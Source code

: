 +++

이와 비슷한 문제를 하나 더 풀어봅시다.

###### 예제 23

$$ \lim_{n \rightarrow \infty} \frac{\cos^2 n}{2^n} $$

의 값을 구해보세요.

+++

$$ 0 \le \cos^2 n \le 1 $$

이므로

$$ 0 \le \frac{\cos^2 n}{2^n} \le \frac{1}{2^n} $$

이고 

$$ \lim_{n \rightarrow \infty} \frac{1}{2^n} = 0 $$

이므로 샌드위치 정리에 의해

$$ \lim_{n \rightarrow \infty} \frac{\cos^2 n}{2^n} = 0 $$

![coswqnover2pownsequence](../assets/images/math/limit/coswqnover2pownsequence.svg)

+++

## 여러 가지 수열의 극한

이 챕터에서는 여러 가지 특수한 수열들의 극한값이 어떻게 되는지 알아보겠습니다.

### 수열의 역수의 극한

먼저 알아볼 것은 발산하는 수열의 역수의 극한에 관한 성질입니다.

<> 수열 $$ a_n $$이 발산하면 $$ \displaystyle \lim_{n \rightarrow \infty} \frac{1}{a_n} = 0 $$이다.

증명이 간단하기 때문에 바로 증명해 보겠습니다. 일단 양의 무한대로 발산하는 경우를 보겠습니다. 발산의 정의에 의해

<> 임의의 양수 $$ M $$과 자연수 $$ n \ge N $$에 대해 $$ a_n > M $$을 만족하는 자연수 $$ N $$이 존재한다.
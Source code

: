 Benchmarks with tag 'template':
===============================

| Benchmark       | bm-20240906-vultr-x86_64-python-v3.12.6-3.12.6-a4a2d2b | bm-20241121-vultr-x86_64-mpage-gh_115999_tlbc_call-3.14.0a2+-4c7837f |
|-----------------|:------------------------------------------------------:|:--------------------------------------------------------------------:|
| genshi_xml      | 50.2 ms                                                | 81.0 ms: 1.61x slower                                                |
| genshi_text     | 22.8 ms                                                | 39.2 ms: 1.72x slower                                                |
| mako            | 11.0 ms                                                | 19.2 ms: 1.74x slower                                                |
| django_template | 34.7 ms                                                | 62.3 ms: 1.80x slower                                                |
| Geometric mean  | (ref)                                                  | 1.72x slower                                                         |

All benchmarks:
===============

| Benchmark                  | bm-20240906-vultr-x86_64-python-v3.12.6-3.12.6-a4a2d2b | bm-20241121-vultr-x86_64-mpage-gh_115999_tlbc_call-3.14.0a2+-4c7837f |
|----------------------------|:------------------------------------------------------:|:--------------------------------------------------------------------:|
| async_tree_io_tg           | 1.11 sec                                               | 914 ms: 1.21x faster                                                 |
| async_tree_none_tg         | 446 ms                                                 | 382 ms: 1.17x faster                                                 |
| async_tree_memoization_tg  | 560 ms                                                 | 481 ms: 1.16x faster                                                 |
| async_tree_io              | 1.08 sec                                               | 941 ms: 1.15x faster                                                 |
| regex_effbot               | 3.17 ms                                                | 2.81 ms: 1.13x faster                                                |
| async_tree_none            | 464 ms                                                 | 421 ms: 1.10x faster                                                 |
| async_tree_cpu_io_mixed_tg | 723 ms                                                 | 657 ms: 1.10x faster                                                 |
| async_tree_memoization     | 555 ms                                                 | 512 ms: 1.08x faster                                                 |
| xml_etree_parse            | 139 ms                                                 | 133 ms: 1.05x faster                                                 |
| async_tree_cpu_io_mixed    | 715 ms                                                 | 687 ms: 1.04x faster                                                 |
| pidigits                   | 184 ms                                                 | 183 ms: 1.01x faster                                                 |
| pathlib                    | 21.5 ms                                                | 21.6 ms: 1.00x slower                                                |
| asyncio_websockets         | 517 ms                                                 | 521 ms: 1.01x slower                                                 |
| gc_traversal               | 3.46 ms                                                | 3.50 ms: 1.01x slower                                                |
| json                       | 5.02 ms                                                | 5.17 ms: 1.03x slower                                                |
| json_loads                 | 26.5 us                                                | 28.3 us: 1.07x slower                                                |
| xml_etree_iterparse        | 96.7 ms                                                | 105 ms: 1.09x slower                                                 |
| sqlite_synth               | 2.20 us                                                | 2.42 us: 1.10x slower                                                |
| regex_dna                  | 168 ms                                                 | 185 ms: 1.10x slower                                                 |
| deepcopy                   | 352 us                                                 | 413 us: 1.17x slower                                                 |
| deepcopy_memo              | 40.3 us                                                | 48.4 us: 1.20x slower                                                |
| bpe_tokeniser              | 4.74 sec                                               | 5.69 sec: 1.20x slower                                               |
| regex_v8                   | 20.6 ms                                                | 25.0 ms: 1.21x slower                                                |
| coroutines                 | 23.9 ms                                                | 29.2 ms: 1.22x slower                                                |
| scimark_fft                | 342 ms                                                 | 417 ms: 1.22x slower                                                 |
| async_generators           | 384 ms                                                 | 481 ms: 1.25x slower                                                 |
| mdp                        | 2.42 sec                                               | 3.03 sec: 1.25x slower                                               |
^^^^
**ASSIGNMENT**
Reproduce, word for word and in full, only the lines above that start at the line with "25.0 ms: 1.21x" and run through the line with "481 ms: 1.25x", both ends included.

**RESPONSE TO THE EXERCISE**
| regex_v8                   | 20.6 ms                                                | 25.0 ms: 1.21x slower                                                |
| coroutines                 | 23.9 ms                                                | 29.2 ms: 1.22x slower                                                |
| scimark_fft                | 342 ms                                                 | 417 ms: 1.22x slower                                                 |
| async_generators           | 384 ms                                                 | 481 ms: 1.25x slower                                                 |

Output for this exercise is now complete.